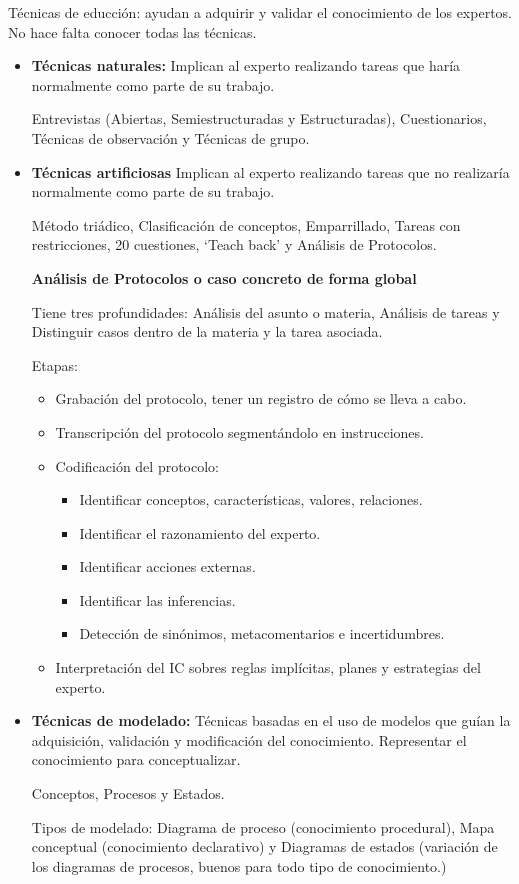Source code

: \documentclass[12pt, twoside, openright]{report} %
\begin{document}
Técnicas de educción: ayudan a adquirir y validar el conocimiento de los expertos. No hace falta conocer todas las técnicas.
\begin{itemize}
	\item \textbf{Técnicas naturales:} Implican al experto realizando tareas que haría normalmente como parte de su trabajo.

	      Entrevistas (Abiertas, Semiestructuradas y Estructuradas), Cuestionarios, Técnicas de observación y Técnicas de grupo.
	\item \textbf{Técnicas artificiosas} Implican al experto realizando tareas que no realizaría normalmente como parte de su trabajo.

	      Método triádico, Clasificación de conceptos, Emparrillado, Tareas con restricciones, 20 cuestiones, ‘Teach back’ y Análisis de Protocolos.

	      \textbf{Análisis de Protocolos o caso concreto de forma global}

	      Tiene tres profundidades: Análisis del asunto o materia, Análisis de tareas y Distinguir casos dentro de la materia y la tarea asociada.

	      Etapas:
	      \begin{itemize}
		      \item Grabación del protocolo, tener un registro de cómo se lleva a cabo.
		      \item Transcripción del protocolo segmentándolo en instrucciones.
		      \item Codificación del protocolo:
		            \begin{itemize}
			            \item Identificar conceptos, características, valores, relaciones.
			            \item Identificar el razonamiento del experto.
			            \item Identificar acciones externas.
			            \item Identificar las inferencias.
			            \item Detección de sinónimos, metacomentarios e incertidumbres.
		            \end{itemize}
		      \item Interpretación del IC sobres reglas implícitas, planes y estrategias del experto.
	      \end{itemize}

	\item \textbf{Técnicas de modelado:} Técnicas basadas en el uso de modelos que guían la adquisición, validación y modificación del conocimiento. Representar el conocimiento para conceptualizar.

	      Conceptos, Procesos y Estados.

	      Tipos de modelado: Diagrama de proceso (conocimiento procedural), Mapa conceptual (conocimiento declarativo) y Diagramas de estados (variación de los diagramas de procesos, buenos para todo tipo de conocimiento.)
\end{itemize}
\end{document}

* * *

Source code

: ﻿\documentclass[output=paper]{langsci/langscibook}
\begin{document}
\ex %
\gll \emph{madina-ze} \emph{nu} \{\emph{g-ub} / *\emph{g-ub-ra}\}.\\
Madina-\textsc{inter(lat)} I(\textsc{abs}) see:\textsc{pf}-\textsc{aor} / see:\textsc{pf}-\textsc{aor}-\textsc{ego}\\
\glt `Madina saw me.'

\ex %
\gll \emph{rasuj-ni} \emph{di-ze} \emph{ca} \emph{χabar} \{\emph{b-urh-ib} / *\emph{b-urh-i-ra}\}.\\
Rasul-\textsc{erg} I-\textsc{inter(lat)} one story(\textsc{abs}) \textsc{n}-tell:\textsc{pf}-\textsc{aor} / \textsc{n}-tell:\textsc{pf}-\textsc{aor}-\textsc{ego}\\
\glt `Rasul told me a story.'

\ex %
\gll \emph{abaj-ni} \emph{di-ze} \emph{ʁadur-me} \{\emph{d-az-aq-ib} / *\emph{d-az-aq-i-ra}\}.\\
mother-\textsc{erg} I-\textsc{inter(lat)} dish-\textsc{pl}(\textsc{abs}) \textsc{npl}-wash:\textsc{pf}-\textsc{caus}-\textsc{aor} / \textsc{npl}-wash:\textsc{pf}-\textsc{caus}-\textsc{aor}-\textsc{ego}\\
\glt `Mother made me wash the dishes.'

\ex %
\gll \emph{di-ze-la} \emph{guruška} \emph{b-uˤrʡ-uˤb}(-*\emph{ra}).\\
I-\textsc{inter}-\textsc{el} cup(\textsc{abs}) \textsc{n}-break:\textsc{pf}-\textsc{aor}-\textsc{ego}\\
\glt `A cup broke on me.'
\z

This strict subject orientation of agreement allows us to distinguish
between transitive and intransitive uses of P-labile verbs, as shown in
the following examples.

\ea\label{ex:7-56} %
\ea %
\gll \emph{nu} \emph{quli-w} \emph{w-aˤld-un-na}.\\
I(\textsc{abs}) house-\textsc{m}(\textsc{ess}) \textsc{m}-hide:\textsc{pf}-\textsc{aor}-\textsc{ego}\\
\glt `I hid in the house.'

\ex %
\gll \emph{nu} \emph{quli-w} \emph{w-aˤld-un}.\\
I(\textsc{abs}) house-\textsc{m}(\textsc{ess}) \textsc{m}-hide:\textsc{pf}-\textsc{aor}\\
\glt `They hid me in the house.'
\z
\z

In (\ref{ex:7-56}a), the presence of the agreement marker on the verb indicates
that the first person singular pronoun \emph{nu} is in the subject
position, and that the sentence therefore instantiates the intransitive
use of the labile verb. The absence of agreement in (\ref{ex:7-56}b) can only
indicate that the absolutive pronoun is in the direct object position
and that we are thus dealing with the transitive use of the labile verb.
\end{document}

Work request - Print exactly the lines above, between the one holding "estrategias del experto." and the one holding "Conceptos, Procesos y Estados.", inclusive, and nothing besides.

Expected answer -
		      \item Interpretación del IC sobres reglas implícitas, planes y estrategias del experto.
	      \end{itemize}

	\item \textbf{Técnicas de modelado:} Técnicas basadas en el uso de modelos que guían la adquisición, validación y modificación del conocimiento. Representar el conocimiento para conceptualizar.

	      Conceptos, Procesos y Estados.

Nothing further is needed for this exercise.